As we talked about SEC v. Jarkesy, the case arguing that securities fraud cases have to be decided by jury trial under the Seventh Amendment, one student raised a provocative question:

If immigration cases ever had to be decided by jury trial, would citizens return more favorable decisions than immigration judges currently do?

Imagining the Immigration Jury

This triggered some animated discussion, and students expressed divergent viewpoints.

Even though politicians drum up anti-immigrant sentiment with rhetoric, one student thought, most people would probably sympathize with the plight of a particular individual.

Another student wasn’t so sure. Some people have such long-held opinions against immigration that it’s a matter of identity. They might have no trouble saying ‘sorry’ to a respondent/defendant.

A student who had worked in criminal defense said juries tend to relate more to defendants than to the government. But would juries extend the same sense of common community to people from other countries, someone else wondered.

Getting to the Immigration Jury

Of course, we agreed that Jarkesy wouldn’t give rise to a claim for immigration jury trials. The Seventh Amendment guarantees a right to a jury trial for “Suits at common law.” While the securities fraud claim at issue in Jarkesy is arguably analogous to civil fraud, it’s a stretch to imagine a common law claim akin to the sovereign power of removal. Employer sanctions, yes, but not removal.

Still, students thought this trend might gain some ground for the idea of immigration jury trials. The conservative coalition bringing cases like Jarkesy and Loper Bright argues that the government has spilled its banks with the administrative state, making laws through unelected, unaccountable entities not mentioned in the Constitution. They hope with cases like Jarkesy to push some agency adjudication to the courts.

Immigration cases have far higher stakes than securities fraud cases. The immigration judge exercises a far more awesome power than an SEC Commissioner — the power to deprive a person of their liberty (and sometimes, in effect, their life).
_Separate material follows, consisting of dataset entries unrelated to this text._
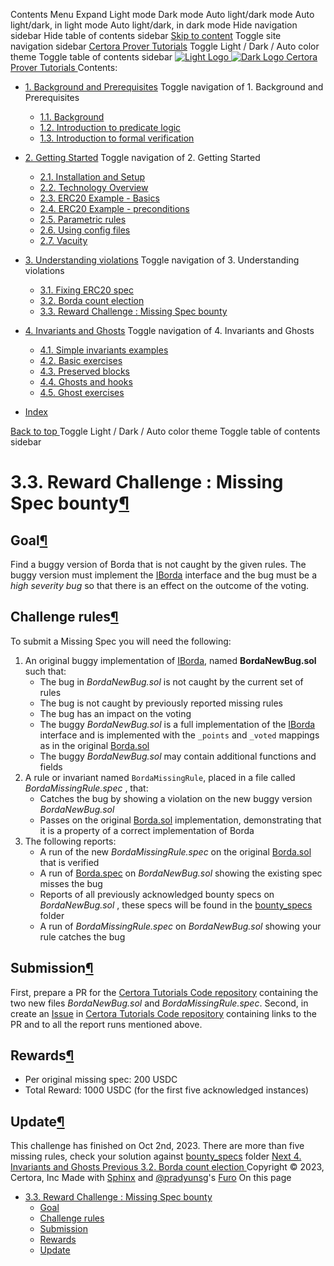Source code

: Contents Menu Expand Light mode Dark mode Auto light/dark mode Auto light/dark, in light mode Auto light/dark, in dark mode
Hide navigation sidebar
Hide table of contents sidebar
[Skip to content](https://docs.certora.com/projects/tutorials/en/latest/lesson3_violations/reward_challenge.html#furo-main-content)
Toggle site navigation sidebar
[Certora Prover Tutorials](https://docs.certora.com/projects/tutorials/en/latest/index.html)
Toggle Light / Dark / Auto color theme
Toggle table of contents sidebar
[ ![Light Logo](https://docs.certora.com/projects/tutorials/en/latest/_static/logo.svg) ![Dark Logo](https://docs.certora.com/projects/tutorials/en/latest/_static/logo.svg) Certora Prover Tutorials ](https://docs.certora.com/projects/tutorials/en/latest/index.html)
Contents:
  * [1. Background and Prerequisites](https://docs.certora.com/projects/tutorials/en/latest/lesson1_prerequisites/index.html)
Toggle navigation of 1. Background and Prerequisites
    * [1.1. Background](https://docs.certora.com/projects/tutorials/en/latest/lesson1_prerequisites/background.html)
    * [1.2. Introduction to predicate logic](https://docs.certora.com/projects/tutorials/en/latest/lesson1_prerequisites/propositional_logic.html)
    * [1.3. Introduction to formal verification](https://docs.certora.com/projects/tutorials/en/latest/lesson1_prerequisites/formal_verification.html)
  * [2. Getting Started](https://docs.certora.com/projects/tutorials/en/latest/lesson2_started/index.html)
Toggle navigation of 2. Getting Started
    * [2.1. Installation and Setup](https://docs.certora.com/projects/tutorials/en/latest/lesson2_started/installation.html)
    * [2.2. Technology Overview](https://docs.certora.com/projects/tutorials/en/latest/lesson2_started/overview.html)
    * [2.3. ERC20 Example - Basics](https://docs.certora.com/projects/tutorials/en/latest/lesson2_started/erc20_example.html)
    * [2.4. ERC20 Example - preconditions](https://docs.certora.com/projects/tutorials/en/latest/lesson2_started/preconditions.html)
    * [2.5. Parametric rules](https://docs.certora.com/projects/tutorials/en/latest/lesson2_started/parametric.html)
    * [2.6. Using config files](https://docs.certora.com/projects/tutorials/en/latest/lesson2_started/config_files.html)
    * [2.7. Vacuity](https://docs.certora.com/projects/tutorials/en/latest/lesson2_started/vacuity.html)
  * [3. Understanding violations](https://docs.certora.com/projects/tutorials/en/latest/lesson3_violations/index.html)
Toggle navigation of 3. Understanding violations
    * [3.1. Fixing ERC20 spec](https://docs.certora.com/projects/tutorials/en/latest/lesson3_violations/erc20_bugs.html)
    * [3.2. Borda count election](https://docs.certora.com/projects/tutorials/en/latest/lesson3_violations/borda_bugs.html)
    * [3.3. Reward Challenge : Missing Spec bounty](https://docs.certora.com/projects/tutorials/en/latest/lesson3_violations/reward_challenge.html)
  * [4. Invariants and Ghosts](https://docs.certora.com/projects/tutorials/en/latest/lesson4_invariants/index.html)
Toggle navigation of 4. Invariants and Ghosts
    * [4.1. Simple invariants examples](https://docs.certora.com/projects/tutorials/en/latest/lesson4_invariants/invariants/simple.html)
    * [4.2. Basic exercises](https://docs.certora.com/projects/tutorials/en/latest/lesson4_invariants/invariants/auction.html)
    * [4.3. Preserved blocks](https://docs.certora.com/projects/tutorials/en/latest/lesson4_invariants/invariants/preserved.html)
    * [4.4. Ghosts and hooks](https://docs.certora.com/projects/tutorials/en/latest/lesson4_invariants/ghosts/basics.html)
    * [4.5. Ghost exercises](https://docs.certora.com/projects/tutorials/en/latest/lesson4_invariants/ghosts/exercises.html)


  * [Index](https://docs.certora.com/projects/tutorials/en/latest/genindex.html)


[ Back to top ](https://docs.certora.com/projects/tutorials/en/latest/lesson3_violations/reward_challenge.html)
Toggle Light / Dark / Auto color theme
Toggle table of contents sidebar
# 3.3. Reward Challenge : Missing Spec bounty[¶](https://docs.certora.com/projects/tutorials/en/latest/lesson3_violations/reward_challenge.html#reward-challenge-missing-spec-bounty "Link to this heading")
## Goal[¶](https://docs.certora.com/projects/tutorials/en/latest/lesson3_violations/reward_challenge.html#goal "Link to this heading")
Find a buggy version of Borda that is not caught by the given rules. The buggy version must implement the [IBorda](https://github.com/Certora/tutorials-code/blob/master/lesson3_violations/Borda/IBorda.sol) interface and the bug must be a _high severity bug_ so that there is an effect on the outcome of the voting.
## Challenge rules[¶](https://docs.certora.com/projects/tutorials/en/latest/lesson3_violations/reward_challenge.html#challenge-rules "Link to this heading")
To submit a Missing Spec you will need the following:
  1. An original buggy implementation of [IBorda](https://github.com/Certora/tutorials-code/blob/master/lesson3_violations/Borda/IBorda.sol), named **BordaNewBug.sol** such that:
     * The bug in _BordaNewBug.sol_ is not caught by the current set of rules
     * The bug is not caught by previously reported missing rules
     * The bug has an impact on the voting
     * The buggy _BordaNewBug.sol_ is a full implementation of the [IBorda](https://github.com/Certora/tutorials-code/blob/master/lesson3_violations/Borda/IBorda.sol) interface and is implemented with the `_points` and `_voted` mappings as in the original [Borda.sol](https://github.com/Certora/tutorials-code/blob/master/lesson3_violations/Borda/Borda.sol)
     * The buggy _BordaNewBug.sol_ may contain additional functions and fields
  2. A rule or invariant named `BordaMissingRule`, placed in a file called _BordaMissingRule.spec_ , that:
     * Catches the bug by showing a violation on the new buggy version _BordaNewBug.sol_
     * Passes on the original [Borda.sol](https://github.com/Certora/tutorials-code/blob/master/lesson3_violations/Borda/Borda.sol) implementation, demonstrating that it is a property of a correct implementation of Borda
  3. The following reports:
     * A run of the new _BordaMissingRule.spec_ on the original [Borda.sol](https://github.com/Certora/tutorials-code/blob/master/lesson3_violations/Borda/Borda.sol) that is verified
     * A run of [Borda.spec](https://github.com/Certora/tutorials-code/blob/master/lesson3_violations/Borda/Borda.spec) on _BordaNewBug.sol_ showing the existing spec misses the bug
     * Reports of all previously acknowledged bounty specs on _BordaNewBug.sol_ , these specs will be found in the [bounty_specs](https://github.com/Certora/tutorials-code/tree/master/lesson3_violations/Borda/bounty_specs) folder
     * A run of _BordaMissingRule.spec_ on _BordaNewBug.sol_ showing your rule catches the bug


## Submission[¶](https://docs.certora.com/projects/tutorials/en/latest/lesson3_violations/reward_challenge.html#submission "Link to this heading")
First, prepare a PR for the [Certora Tutorials Code repository](https://github.com/Certora/tutorials-code) containing the two new files _BordaNewBug.sol_ and _BordaMissingRule.spec_. Second, in create an [Issue](https://docs.github.com/en/issues) in [Certora Tutorials Code repository](https://github.com/Certora/tutorials-code) containing links to the PR and to all the report runs mentioned above.
## Rewards[¶](https://docs.certora.com/projects/tutorials/en/latest/lesson3_violations/reward_challenge.html#rewards "Link to this heading")
  * Per original missing spec: 200 USDC
  * Total Reward: 1000 USDC (for the first five acknowledged instances)


## Update[¶](https://docs.certora.com/projects/tutorials/en/latest/lesson3_violations/reward_challenge.html#update "Link to this heading")
This challenge has finished on Oct 2nd, 2023.
There are more than five missing rules, check your solution against [bounty_specs](https://github.com/Certora/tutorials-code/tree/master/lesson3_violations/Borda/bounty_specs) folder
[ Next 4. Invariants and Ghosts ](https://docs.certora.com/projects/tutorials/en/latest/lesson4_invariants/index.html) [ Previous 3.2. Borda count election ](https://docs.certora.com/projects/tutorials/en/latest/lesson3_violations/borda_bugs.html)
Copyright © 2023, Certora, Inc 
Made with [Sphinx](https://www.sphinx-doc.org/) and [@pradyunsg](https://pradyunsg.me)'s [Furo](https://github.com/pradyunsg/furo)
On this page 
  * [3.3. Reward Challenge : Missing Spec bounty](https://docs.certora.com/projects/tutorials/en/latest/lesson3_violations/reward_challenge.html)
    * [Goal](https://docs.certora.com/projects/tutorials/en/latest/lesson3_violations/reward_challenge.html#goal)
    * [Challenge rules](https://docs.certora.com/projects/tutorials/en/latest/lesson3_violations/reward_challenge.html#challenge-rules)
    * [Submission](https://docs.certora.com/projects/tutorials/en/latest/lesson3_violations/reward_challenge.html#submission)
    * [Rewards](https://docs.certora.com/projects/tutorials/en/latest/lesson3_violations/reward_challenge.html#rewards)
    * [Update](https://docs.certora.com/projects/tutorials/en/latest/lesson3_violations/reward_challenge.html#update)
In a climate of distrust of agencies, it may only take a few short steps from Jarkesy to a claim that “immigration judges” (really Department of Justice personnel) should have the power to make such terrible decisions. The vehicle might be Due Process rather than the Seventh Amendment, but we could all imagine the jurisprudential evolution that could make it possible.

The dismantling of the administrative state might turn out to be the best legal development that could happen to noncitizens.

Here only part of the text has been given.